- _Instructions for the task_: Find the string "return" in the records and copy each line where it occurs.

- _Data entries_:
--

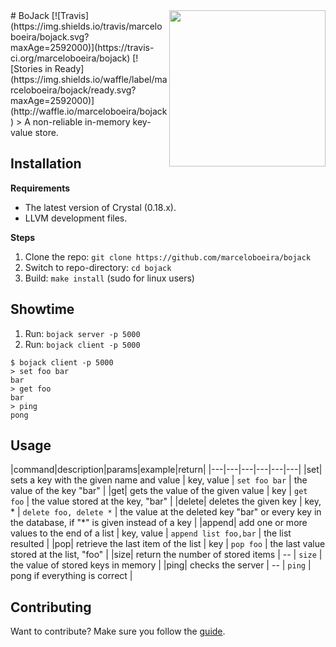 <img src="https://raw.githubusercontent.com/marceloboeira/bojack/master/docs/bojack.png" width="250" align="right">
# BoJack [![Travis](https://img.shields.io/travis/marceloboeira/bojack.svg?maxAge=2592000)](https://travis-ci.org/marceloboeira/bojack) [![Stories in Ready](https://img.shields.io/waffle/label/marceloboeira/bojack/ready.svg?maxAge=2592000)](http://waffle.io/marceloboeira/bojack)
> A non-reliable in-memory key-value store.

## Installation

**Requirements**

* The latest version of Crystal (0.18.x).
* LLVM development files.

**Steps**

1. Clone the repo: `git clone https://github.com/marceloboeira/bojack`
2. Switch to repo-directory: `cd bojack`
3. Build: `make install` (sudo for linux users)

## Showtime

1. Run: `bojack server -p 5000`
2. Run: `bojack client -p 5000`

```
$ bojack client -p 5000
> set foo bar
bar
> get foo
bar
> ping
pong
```

## Usage

|command|description|params|example|return|
|---|---|---|---|---|---|
|set| sets a key with the given name and value  | key, value  | `set foo bar`  | the value of the key "bar"  |
|get| gets the value of the given value  | key | `get foo` | the value stored at the key, "bar" |
|delete| deletes the given key | key, * | `delete foo, delete *` | the value at the deleted key "bar" or every key in the database, if "*" is given instead of a key  |
|append| add one or more values to the end of a list | key, value  | `append list foo,bar`  | the list resulted |
|pop| retrieve the last item of the list | key | `pop foo` | the last value stored at the list, "foo" |
|size| return the number of stored items | -- | `size` | the value of stored keys in memory |
|ping| checks the server | --  | `ping` | pong if everything is correct |

## Contributing

Want to contribute? Make sure you follow the [guide](CONTRIBUTING.md).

--

- _Solution to this task_:
|command|description|params|example|return|
|size| return the number of stored items | -- | `size` | the value of stored keys in memory |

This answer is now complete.